The toll of coronavirus in this country and around the world is being told in the numbers of people who have died, been infected, tested or quarantined and the economic cost of canceled events, vacations and travel. But there's another consequence that's harder to categorize. At least 10 residents of the Life Care home in Kirkland, Wash., have died from the virus. More may have died without being tested. Older people, including those with respiratory problems, are considered to be especially vulnerable. Family members of the residents have told reporters they've been given inadequate or an accurate information about their loved ones inside, even as they say they understand how health care workers in the home must be overworked and anxious, too.

The hardest part might be that they can't see in person, can't touch or hold the person they love who may be in pain and scared and confused as they die alone. It may be like seeing somebody drown at a distance. We are watching from the shore, not being able to do anything. Alex Stewart, whose 95-year-old grandmother lives in the nursing home, told The New York Times it is a very helpless feeling. Vanessa Phelps' 90-year-old mother lives in Life Care and has breathing difficulties. Her daughter couldn't even speak to her. She told ABC News, it's horrific. My mom being there all alone, it's just heartbreaking. And it's unacceptable what they're doing.

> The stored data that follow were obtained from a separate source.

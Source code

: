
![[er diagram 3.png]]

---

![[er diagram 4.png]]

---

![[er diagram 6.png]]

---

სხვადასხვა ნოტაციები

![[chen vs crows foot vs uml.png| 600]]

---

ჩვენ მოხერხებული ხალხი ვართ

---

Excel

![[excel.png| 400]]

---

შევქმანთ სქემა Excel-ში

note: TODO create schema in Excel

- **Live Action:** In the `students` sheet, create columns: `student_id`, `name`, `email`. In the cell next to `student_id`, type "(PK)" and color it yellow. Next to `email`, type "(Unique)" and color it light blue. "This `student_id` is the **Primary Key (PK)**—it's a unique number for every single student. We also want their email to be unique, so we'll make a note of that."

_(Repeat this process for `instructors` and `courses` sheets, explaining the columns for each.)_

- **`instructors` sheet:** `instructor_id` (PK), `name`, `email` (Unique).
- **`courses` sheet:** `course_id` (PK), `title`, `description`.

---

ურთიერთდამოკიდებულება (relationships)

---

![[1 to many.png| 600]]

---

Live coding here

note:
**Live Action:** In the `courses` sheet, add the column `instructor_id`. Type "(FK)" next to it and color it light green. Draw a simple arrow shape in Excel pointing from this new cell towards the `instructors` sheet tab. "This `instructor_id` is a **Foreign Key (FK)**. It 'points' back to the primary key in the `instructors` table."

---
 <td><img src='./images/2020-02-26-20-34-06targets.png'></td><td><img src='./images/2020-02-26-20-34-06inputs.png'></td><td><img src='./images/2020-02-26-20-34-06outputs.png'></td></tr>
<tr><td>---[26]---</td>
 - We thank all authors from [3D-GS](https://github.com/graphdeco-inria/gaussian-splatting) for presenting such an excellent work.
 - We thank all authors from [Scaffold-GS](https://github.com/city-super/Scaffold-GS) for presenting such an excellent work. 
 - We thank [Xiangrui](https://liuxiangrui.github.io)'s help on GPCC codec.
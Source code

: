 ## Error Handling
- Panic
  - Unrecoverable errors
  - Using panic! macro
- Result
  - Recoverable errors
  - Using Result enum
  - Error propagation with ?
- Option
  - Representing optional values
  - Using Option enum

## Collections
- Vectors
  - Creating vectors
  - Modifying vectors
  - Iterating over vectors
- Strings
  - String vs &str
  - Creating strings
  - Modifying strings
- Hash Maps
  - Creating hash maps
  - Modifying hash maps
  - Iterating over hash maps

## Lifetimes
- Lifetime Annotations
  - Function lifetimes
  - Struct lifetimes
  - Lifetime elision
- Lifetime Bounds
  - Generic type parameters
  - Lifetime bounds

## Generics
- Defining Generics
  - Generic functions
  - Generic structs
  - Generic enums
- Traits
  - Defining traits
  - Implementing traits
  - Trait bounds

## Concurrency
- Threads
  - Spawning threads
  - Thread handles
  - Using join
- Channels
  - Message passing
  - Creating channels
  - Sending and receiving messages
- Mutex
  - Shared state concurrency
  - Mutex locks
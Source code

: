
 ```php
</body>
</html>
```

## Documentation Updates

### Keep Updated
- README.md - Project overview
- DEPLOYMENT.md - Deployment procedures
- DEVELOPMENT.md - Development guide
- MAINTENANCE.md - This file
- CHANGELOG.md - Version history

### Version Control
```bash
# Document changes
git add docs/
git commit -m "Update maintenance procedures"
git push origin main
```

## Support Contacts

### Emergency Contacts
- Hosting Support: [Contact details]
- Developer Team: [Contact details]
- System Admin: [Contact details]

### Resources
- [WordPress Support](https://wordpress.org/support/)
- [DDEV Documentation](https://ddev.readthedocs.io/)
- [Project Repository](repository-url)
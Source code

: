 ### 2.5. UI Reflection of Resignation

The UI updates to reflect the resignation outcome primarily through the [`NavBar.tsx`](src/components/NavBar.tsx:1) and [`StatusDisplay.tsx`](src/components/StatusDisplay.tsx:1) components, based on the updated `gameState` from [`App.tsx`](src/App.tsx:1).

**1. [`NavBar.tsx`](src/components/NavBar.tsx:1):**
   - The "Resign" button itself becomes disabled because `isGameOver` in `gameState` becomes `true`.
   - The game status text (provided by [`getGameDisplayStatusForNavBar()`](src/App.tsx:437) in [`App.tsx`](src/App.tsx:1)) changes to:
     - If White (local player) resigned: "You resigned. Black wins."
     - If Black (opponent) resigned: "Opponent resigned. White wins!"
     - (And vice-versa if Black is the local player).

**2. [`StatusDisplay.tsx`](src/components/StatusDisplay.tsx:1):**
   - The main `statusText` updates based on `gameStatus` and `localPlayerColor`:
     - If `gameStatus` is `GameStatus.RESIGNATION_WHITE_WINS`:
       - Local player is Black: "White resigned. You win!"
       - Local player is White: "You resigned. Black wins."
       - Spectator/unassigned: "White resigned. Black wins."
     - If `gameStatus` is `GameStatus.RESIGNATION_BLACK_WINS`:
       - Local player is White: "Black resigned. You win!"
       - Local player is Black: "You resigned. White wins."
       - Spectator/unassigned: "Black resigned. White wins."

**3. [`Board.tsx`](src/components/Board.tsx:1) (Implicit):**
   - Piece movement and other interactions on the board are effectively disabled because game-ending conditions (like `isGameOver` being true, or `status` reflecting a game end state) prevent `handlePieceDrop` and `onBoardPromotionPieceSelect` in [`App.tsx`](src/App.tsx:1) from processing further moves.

This may be a problem that causes anguish and outrage but has no immediately apparent solution. If families were permitted inside the home to be with their loved ones, they would likely be exposed to the virus, too, which would risk a vast increase in the number of people who could be infected. And still, it's hard to know that someone you love is dying, but you cannot give them the only comfort you can - your touch, a few loving words, your presence beside them as a kind of last thanks for all the times that they, as a parent or grandparent, brother or sister, stood beside you during the challenges and passages of life. I don't know of any statistic that can account for the number of people this virus may force to die alone, but it is one more burden to carry not only for those who may die over the next few weeks and months but their loved ones who must go on.